A Place to Learn, Practice, and Share Foundational Skills

The Comox Valley Folk Skills Collective exists to support the practice, transmission, and continued relevance of foundational craft skills—skills rooted in material, land, and time.

We work with clay, wood, earth, fire, and metal, often beginning at the source: harvesting clay, preparing fuel, shaping materials by hand, and building the structures and tools required for the work itself.
This approach slows learning down, but it also makes it durable. The Collective is not a school, retreat, or drop-in makerspace.
It is a working group organized around shared projects, responsibility, and long-term engagement.

Our Approach

This is a learning space, but not a school. We learn by working alongside one another, through shared projects that require care, patience, and follow-through. Knowledge emerges in the course of real work—preparing materials, building structures, firing kilns, maintaining tools—rather than being delivered as instruction. The pace is intentionally seasonal. Projects unfold as conditions allow, and understanding develops through repetition, use, and time spent with materials and people. This work tends to draw those who already feel the need for it—people who value depth over efficiency, continuity over novelty, and gathering around shared effort rather than structured programming.

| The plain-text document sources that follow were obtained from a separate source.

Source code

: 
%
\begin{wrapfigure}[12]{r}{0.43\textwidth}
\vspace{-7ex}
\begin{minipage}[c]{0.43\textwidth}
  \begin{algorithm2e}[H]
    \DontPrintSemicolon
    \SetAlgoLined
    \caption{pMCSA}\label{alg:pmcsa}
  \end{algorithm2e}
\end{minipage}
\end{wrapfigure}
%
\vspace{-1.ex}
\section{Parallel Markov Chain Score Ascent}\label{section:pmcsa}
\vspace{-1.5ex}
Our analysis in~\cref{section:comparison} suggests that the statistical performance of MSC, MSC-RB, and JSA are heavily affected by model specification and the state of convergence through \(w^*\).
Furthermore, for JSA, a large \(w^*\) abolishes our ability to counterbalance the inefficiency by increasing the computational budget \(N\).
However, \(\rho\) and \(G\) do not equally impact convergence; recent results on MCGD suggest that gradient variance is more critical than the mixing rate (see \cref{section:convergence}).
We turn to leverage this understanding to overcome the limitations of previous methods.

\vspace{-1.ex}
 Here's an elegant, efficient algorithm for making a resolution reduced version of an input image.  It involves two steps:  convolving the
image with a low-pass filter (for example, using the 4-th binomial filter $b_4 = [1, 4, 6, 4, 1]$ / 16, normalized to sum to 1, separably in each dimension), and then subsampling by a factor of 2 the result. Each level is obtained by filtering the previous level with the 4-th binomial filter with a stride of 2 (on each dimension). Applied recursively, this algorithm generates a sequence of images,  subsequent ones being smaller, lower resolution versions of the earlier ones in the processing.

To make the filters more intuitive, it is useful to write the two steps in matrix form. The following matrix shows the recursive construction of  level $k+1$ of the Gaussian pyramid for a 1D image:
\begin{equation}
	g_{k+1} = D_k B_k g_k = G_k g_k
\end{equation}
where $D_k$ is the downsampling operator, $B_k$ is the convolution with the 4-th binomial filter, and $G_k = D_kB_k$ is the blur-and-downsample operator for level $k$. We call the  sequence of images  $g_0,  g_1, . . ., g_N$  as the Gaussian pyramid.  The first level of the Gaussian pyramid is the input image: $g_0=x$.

Skill Sharing as Contribution

The Collective also serves as a platform for members to share skills and experience they have developed elsewhere or within the group.
This may take many forms:

  • Leading a focused work session
  • Mentoring others through a process
  • Supporting a project with specialized knowledge
  • Demonstrating a technique in context

Skill-sharing here is practical and earned, grounded in real work rather than formal instruction or self-promotion. As trust develops, members naturally take on greater roles in guiding and supporting others.

Shared Projects, Shared Responsibility

Much of what we do is collective by necessity. Kilns, shelters, workspaces, and material systems are built together and maintained by those who use them.
These shared projects create:

  • A common foundation of experience
  • Opportunities for mentorship and informal teaching
  • A sense of continuity beyond any single individual
Participation carries responsibility. Members contribute time, care, and attention—not just interest.

Why This Work Matters

Folk skills are not about reclaiming the past. They are about maintaining human-scale knowledge systems that keep us grounded in material reality.
In a world increasingly shaped by abstraction and speed, this work offers:

  • A return to physical engagement
  • A deeper relationship with materials and process
  • Skills that remain relevant across contexts

The value of this work compounds slowly—through shared effort, lived experience, and continuity.

The Role of Place

The Collective gathers at a number of dedicated sites around the Comox Valley. The land shapes the work. Weather, seasons, materials, and limitations all influence what is possible and when. Our spaces are modest and evolving—outdoor work areas, shared tables, kiln sites, and structures built as part of the learning process. The emphasis is on function over finish, usefulness over polish.